Flow chart of article inclusion

Table 1 Characteristics of included studies

Discussion

This study describes the treatment of a patient with a bipolar clavicle fracture and presents a review of the current literature regarding bipolar clavicle fractures. Only ten single case reports could be included in the review, describing varying treatment modalities. In most patients, surgical treatment with the use of double plating was performed. Only in elderly patients conservative treatment was adopted. All included patients were pain free and had a full range of motion after 3–6 months. Furthermore only 2 of the 10 available case reports described a validated functional outcome score.

Most of the bipolar fractures are sustained by high energy trauma.
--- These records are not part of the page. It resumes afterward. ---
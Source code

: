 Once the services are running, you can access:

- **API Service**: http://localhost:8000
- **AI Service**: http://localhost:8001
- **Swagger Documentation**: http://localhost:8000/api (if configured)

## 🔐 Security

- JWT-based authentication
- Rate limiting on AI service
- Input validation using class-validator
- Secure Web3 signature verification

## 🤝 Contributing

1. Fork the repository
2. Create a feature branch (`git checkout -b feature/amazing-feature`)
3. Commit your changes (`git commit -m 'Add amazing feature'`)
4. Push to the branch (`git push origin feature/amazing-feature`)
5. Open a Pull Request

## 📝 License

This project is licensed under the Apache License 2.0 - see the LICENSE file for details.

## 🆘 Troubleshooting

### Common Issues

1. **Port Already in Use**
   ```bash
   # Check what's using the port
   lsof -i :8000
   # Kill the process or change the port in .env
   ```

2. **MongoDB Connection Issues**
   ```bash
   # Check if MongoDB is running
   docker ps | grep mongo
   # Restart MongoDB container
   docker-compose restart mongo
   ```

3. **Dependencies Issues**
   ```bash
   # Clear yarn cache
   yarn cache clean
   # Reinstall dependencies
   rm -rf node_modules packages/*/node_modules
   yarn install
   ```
Of all clavicle fractures 21–28% are lateral fractures and 2–3% are medial fractures [1]. A truly bipolar clavicle fracture is a rare entity. The term ‘’floating clavicle’’ refers to an AC- and SC-displacement without fractures [13, 14]. A bipolar fracture can easily be missed and may therefore complicate the clinical progress. It is advised to assess the whole length of the clavicle clinically and radiologically when fractured, in order not to miss a bipolar fracture. When there is any doubt, the use of a computed tomography scan is recommended.
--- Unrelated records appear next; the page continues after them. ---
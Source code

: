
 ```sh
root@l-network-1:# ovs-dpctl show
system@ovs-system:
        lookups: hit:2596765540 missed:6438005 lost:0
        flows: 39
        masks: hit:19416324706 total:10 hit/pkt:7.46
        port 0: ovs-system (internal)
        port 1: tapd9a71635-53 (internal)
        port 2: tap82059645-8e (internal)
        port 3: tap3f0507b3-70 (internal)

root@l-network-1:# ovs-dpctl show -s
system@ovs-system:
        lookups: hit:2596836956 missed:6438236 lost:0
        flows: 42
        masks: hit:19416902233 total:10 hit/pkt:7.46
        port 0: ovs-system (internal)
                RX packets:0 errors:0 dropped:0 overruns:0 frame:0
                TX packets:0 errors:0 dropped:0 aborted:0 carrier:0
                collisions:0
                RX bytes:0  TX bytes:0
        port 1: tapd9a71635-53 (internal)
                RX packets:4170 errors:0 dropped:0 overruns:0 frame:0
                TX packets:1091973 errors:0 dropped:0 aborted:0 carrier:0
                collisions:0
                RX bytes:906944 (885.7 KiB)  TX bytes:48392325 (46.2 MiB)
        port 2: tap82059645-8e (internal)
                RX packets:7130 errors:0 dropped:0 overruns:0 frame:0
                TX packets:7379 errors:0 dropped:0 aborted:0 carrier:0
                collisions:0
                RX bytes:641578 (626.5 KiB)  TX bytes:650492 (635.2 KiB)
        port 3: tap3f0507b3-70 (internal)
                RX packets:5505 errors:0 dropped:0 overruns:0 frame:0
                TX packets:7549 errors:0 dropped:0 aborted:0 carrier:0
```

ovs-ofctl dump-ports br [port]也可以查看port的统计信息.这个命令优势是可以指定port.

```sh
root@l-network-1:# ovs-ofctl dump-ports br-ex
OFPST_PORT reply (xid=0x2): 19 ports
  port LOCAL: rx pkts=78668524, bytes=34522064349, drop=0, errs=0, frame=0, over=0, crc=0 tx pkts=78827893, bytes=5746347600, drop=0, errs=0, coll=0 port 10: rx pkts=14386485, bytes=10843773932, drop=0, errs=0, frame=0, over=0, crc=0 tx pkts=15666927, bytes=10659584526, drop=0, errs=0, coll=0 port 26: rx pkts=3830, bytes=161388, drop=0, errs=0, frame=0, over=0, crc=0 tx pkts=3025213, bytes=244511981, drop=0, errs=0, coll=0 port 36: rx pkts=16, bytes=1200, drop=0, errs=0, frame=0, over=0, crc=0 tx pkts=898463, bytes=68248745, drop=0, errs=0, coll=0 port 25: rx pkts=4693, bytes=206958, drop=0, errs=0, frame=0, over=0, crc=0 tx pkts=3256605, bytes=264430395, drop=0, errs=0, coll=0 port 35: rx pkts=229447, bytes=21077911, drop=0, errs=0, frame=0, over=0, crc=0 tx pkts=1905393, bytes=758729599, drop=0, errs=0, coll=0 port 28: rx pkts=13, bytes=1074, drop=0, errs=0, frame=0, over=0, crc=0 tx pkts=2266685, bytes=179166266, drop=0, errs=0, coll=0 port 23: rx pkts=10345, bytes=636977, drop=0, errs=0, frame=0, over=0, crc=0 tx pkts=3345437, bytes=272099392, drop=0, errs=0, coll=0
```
Research has shown that a non-operative treatment of an isolated, non-displaced, medial clavicle produced limited pain and excellent functional outcomes [2]. Displaced medial fracture require operative treatment [15].

Lateral fractures require operative management if displaced [16]. Two studies in this review used a hook plate for fixation of the lateral fracture. One article has shown that locking plate fixation is superior compared to hook plate fixation in lateral clavicle fractures [17].

This study presents a complete overview of the current literature. Due to the rarity of this injury, a formal meta-analysis of the literature was not possible.

These injuries may impair clinical progress if undetected, as seen in two cases in our review. We suggest that operative treatment should be performed for displaced medial and lateral fractures in a bipolar fracture, although the treatment of choice depends on the age of the patient, daily activities and comorbidity. While displaced fractures may benefit from surgery, treating only one part of a bipolar clavicle fracture may complicate treatment should the other part become displaced at a later instance.

Conclusion

Based on the current evidence, no strong recommendation can be made on the treatment of bipolar clavicle fractures. Literature has shown that operative treatment should be performed in isolated medial an lateral clavicle fractures. We suggest that displaced bipolar clavicle fractures should be treated operatively. However the treatment of a bipolar clavicle fracture depends on the age of the patient, daily activities and comorbidity.